A: I had been developing them, in a sense, for a long time. They were just this couple who I wrote about three or four times – about them wanting to have a baby. Of course, you have to write what you know. I’ve been married for 30-some years, so that’s what I know – a long-time marriage. I thought it would be interesting to throw in the element of the husband having a nearly grown son, so it’s a blended family. I think all of that is interesting and hard.
I like to throw a loose cannon into anything I write – some character who’s the wild card. Definitely the stepson in this book is the wild card. He really wants attention, he resents the new baby that’s coming, the second family that his father is raising.
Q: Obviously you’re drawn to real-life events as backdrops for your stories. Do you have any interest in writing nonfiction?
A: You know, I’m always open to anything. I’ve done a novel, a novella, short stories, different kinds of scripts. To me, it’s all writing. I write wholeheartedly in whatever format. Nonfiction is almost the only thing that I haven’t done.
Q: You’ve written in so many genres. Does that reflect a restlessness, an adventurousness, or something else?
A: Both of those. I love different kinds of writing. The first writing I did as a kid was scripts. My sister and I acted out a soap opera. We put it on a cassette tape, and we thought we were broadcasting it on walkie talkies.
Q: I’m wondering how these different genres influence each other. For example, has scriptwriting made you better at writing dialogue in novels?
A: Yes, I think so. My earlier fiction is fairly descriptive and dense. But when I first started writing scripts, I felt like I had weights cut off my hands. You can just go so fast, writing dialogue and action. You learn to think in a more dramatic, visual way.
It’s a whole different mode. With scriptwriting, you have to rewrite on stage. You have to just see it, to see different versions of it. Rehearsals are a thrill. I love it, but it’s grueling. It’s not like with a novel, where you can sit with it for years and have different people read it. You have a lot more control with fiction.
Also with these news stories, you try to look for the right form for the particular story.
Q: At this stage, do you consider yourself primarily a novelist, a librettist, a scriptwriter?
A: Well, I think I’m primarily a fiction writer, but I’m sort of split. In recent years, the scriptwriting has been very consuming because of “Tonya & Nancy,” but I still have the longest loyalty to fiction. I’d love to just keep doing both and to switch off. I like to have lots of irons in the fire.
One of the things that makes writing so fascinating is that you can never get all the way there.

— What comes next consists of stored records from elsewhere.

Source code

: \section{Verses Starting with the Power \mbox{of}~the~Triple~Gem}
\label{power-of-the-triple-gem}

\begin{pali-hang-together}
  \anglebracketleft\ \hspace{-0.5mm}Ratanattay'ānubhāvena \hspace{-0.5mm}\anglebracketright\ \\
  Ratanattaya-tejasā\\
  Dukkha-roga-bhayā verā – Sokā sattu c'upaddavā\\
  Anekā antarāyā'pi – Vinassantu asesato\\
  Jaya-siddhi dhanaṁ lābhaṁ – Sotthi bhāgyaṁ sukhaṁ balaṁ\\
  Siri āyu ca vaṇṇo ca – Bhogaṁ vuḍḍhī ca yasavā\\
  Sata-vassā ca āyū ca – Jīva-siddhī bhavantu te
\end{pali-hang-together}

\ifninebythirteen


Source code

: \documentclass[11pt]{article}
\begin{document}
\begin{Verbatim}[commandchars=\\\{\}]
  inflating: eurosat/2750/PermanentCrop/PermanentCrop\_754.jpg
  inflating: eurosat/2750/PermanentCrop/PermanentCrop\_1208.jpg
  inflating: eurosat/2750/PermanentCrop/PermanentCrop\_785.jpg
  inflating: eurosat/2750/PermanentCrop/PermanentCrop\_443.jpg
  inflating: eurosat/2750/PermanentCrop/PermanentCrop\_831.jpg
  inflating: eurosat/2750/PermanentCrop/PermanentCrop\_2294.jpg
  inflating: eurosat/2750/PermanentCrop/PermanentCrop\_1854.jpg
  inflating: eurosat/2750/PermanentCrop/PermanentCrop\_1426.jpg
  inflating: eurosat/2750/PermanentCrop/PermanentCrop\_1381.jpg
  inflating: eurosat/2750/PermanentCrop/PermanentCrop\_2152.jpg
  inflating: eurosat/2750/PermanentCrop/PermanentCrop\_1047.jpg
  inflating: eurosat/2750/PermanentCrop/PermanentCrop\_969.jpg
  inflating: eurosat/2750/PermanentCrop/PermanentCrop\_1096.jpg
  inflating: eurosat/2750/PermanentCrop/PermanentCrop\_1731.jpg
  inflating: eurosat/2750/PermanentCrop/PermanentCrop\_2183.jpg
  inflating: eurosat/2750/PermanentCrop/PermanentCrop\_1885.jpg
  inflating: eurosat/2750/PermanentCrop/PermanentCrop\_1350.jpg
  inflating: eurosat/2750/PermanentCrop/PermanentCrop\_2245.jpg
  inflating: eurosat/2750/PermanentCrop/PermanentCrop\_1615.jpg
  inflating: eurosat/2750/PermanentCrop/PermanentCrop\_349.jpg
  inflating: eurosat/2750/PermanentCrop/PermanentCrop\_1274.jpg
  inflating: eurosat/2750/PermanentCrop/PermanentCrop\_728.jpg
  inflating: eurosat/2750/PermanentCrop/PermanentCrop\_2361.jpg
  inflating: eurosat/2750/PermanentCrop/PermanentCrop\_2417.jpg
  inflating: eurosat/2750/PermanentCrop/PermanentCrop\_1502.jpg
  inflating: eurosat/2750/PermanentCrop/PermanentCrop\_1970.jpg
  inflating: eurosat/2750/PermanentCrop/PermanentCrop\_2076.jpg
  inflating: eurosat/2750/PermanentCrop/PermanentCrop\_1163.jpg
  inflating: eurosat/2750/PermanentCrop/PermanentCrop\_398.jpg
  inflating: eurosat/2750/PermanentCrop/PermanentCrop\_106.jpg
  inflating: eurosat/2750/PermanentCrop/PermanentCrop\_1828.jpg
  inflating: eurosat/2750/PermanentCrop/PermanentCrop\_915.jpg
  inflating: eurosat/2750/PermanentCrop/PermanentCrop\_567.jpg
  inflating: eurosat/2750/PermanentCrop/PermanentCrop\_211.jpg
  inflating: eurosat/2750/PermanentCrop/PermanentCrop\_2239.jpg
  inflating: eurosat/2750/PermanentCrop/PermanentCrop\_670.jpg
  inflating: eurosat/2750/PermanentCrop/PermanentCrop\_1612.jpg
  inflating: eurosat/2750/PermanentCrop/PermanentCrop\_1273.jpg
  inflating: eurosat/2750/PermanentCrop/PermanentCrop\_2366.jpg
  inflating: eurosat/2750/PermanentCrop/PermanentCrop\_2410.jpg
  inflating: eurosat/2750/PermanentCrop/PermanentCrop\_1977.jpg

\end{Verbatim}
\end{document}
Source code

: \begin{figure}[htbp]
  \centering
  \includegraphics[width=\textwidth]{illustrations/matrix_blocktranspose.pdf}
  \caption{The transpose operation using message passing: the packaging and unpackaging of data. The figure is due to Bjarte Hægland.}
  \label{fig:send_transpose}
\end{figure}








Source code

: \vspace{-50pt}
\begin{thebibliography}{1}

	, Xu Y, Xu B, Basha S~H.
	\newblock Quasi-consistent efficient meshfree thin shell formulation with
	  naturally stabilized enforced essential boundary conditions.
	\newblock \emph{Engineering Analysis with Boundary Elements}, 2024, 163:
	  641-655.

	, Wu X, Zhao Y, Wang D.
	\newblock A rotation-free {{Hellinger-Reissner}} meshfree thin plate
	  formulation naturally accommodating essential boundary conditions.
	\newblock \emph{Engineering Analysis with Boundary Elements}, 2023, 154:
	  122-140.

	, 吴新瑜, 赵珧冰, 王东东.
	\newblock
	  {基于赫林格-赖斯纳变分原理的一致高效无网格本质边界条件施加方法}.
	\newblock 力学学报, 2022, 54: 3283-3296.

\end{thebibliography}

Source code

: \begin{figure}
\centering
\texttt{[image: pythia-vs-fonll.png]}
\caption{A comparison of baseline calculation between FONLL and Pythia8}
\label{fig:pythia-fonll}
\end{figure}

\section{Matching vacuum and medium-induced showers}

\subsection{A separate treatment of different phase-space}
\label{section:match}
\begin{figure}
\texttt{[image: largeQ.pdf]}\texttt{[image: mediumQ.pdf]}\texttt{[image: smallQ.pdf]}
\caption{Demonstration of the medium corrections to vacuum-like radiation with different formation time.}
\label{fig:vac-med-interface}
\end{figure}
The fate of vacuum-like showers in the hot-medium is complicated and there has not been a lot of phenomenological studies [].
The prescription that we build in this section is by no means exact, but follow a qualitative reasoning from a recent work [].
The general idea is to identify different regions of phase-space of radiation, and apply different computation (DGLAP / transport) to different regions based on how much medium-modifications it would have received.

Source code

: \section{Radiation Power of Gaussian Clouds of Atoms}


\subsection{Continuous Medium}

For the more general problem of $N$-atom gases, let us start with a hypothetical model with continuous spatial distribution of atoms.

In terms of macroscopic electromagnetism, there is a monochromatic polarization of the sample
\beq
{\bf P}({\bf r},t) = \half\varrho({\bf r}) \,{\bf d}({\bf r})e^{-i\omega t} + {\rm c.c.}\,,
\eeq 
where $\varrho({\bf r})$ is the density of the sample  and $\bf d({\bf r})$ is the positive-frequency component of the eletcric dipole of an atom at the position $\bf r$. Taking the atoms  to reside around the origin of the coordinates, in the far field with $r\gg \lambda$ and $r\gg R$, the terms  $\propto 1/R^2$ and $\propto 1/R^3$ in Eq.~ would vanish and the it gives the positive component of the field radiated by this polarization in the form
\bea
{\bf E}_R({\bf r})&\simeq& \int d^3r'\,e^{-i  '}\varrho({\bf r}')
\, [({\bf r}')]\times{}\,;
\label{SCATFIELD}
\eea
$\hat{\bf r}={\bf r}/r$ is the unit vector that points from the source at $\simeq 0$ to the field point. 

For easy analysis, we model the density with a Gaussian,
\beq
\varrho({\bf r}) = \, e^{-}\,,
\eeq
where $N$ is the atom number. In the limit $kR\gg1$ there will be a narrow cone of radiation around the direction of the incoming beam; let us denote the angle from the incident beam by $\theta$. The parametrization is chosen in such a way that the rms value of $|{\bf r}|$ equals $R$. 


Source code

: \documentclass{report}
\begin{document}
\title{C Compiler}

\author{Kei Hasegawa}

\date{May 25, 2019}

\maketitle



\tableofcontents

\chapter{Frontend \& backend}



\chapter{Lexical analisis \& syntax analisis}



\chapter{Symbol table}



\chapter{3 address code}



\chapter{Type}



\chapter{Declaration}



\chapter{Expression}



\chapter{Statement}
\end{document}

In some professions, you can learn all there is to know, and you’re doing it as well as you can. But with writing, there are always better things to aspire to.
Q: And there’s always something that you’re reading that makes you think, “If I could only do that …”
A: Yes, and you get inspired by that. I like things that are kind of edgy. And I feel that it’s part of a writer’s job, in the higher sense of the word, to make trouble – to point to things that people are afraid to talk about.
Joan Silverman writes op-eds, essays and book reviews. Her work has appeared in The Christian Science Monitor, Chicago Tribune and Dallas Morning News.